Carl Lentz has spoken out for the first time after a difficult 20 month period since his sacking from Hillsong New York City.
As the FX docuseries The Secrets of Hillsong, is just over a week from launching, Lentz has spoken out for the first time in length after his name has been featured in the media for all the wrong reasons.
Taking to Instagram, Lentz, who was fired after admitting to an affair with a Muslim woman, talked at length about the period he has been through.
“For the last 3 years my entire focus has been fighting for my wife and my kids, my family has been my only priority,” he said. “In order to do that, seeking sobriety and healing had to run parallel with those goals. Honestly nothing else mattered. None of the noise, the lies, none of the half truths that were said about me and or us, mattered.

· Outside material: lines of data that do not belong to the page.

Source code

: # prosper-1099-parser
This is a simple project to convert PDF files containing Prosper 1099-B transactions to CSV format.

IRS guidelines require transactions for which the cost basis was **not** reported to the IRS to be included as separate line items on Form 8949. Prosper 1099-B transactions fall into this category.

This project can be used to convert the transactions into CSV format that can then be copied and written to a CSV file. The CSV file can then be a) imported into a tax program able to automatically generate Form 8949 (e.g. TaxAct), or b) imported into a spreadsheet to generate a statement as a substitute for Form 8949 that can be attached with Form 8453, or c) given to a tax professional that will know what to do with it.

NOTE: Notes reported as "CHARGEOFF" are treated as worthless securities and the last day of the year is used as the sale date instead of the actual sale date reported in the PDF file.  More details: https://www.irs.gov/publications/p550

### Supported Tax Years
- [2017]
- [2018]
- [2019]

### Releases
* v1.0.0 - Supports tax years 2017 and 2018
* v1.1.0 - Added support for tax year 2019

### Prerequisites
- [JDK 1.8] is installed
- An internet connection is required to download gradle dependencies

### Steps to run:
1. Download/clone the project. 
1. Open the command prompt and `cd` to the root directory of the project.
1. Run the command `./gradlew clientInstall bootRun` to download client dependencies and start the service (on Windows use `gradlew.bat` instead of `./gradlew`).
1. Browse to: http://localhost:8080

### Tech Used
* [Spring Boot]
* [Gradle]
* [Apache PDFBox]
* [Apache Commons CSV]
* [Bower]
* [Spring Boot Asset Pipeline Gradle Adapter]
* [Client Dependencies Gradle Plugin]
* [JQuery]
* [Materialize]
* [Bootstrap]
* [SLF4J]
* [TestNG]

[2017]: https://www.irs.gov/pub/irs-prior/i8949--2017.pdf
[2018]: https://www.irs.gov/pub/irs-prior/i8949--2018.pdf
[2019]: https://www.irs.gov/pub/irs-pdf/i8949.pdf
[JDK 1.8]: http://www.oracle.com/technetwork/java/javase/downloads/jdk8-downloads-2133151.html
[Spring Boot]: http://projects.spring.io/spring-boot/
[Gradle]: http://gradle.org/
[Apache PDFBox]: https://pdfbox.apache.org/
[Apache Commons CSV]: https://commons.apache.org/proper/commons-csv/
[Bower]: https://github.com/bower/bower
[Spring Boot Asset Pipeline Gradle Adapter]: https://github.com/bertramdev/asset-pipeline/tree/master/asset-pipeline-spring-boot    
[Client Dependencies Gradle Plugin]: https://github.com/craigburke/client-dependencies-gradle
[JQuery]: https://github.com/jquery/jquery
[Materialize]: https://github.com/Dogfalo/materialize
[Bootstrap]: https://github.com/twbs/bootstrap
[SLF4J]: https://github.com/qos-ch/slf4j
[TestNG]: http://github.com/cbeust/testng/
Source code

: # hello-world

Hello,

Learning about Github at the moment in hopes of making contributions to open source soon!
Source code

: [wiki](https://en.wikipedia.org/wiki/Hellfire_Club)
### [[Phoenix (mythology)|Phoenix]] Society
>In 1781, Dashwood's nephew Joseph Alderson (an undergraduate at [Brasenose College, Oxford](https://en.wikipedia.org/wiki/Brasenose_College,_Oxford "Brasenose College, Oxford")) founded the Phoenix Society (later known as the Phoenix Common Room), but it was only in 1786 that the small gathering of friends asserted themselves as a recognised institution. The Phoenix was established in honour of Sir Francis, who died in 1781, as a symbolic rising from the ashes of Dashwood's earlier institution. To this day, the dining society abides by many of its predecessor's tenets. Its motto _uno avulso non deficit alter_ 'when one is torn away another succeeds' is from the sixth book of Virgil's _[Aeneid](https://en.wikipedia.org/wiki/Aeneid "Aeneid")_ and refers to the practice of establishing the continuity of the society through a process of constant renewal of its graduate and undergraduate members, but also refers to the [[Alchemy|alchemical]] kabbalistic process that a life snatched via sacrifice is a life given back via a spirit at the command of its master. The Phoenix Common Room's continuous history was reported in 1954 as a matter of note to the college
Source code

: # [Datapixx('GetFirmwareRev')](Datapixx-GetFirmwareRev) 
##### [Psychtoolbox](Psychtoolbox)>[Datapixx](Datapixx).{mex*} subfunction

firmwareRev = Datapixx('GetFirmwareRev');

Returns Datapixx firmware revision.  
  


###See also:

“All I wanted was to prove to my wife and kids that I could show up for them like I had never done before. Although we have a long way to go, with a lot of work, a lot of honesty and a lot of prayer, we have found ourselves in a beautiful, happy and deliberately honest place.
“So much so that we not only celebrated our 20th wedding anniversary on May 5th but we got to do that in the purest way. Unfortunately that came through a lot of humiliation, embarrassment and heartache.”
Lentz said that part of the healing from that heartache led he and his wife, Laura Lentz, to the decision to be part of a documentary that “we do not control, that we don’t have any say in and that we haven’t even seen yet.”
“We’ll see it when the world does. We were not interested in blame shifting or responsibility deflection, we focus on my mistakes and the context for what transpired,” Lentz maintains. “I can honestly tell you that when you get to a place of honesty and freedom in your life, when you’ve gone through hell and you realize God is still with you. It is so freeing.
“It’s the freedom I wish for all of the many people that I know that are called by God and wrestle with secrets and the feeling of not being worth. Trust me it led to some dark places.”
Part of this has been the news that he has joined the staff of Tulsa’s Transformation Church, but not in a pastoral capacity.
“Even though I’m at an amazing church that loves and supports us, I’m no longer in ministry,” he said. “Im (sic) not preaching, not overseeing people, my role is to help give perspective and insight where I can. I can also say that’s what gives me joy and hope is knowing that what I have been through, what I have made it past can help so many others.
“I’m not the first man to be in this situation and I won’t be the last, but I can promise you I’ll be the guy standing with his arms open wide for anyone who’s been on this path of addiction and destruction. I can say I understand it and my relationship with Jesus in a way that I couldn’t from the pulpit.
“Repentance and life change is proven over time with consistent choices and that’s a road I look forward to.
“It truly makes me wonder if this is what all of this pain was all about. From the lows of where I’ve been, to the grace and forgiveness that God has granted me, I have something to share and so does Laura and my kids.”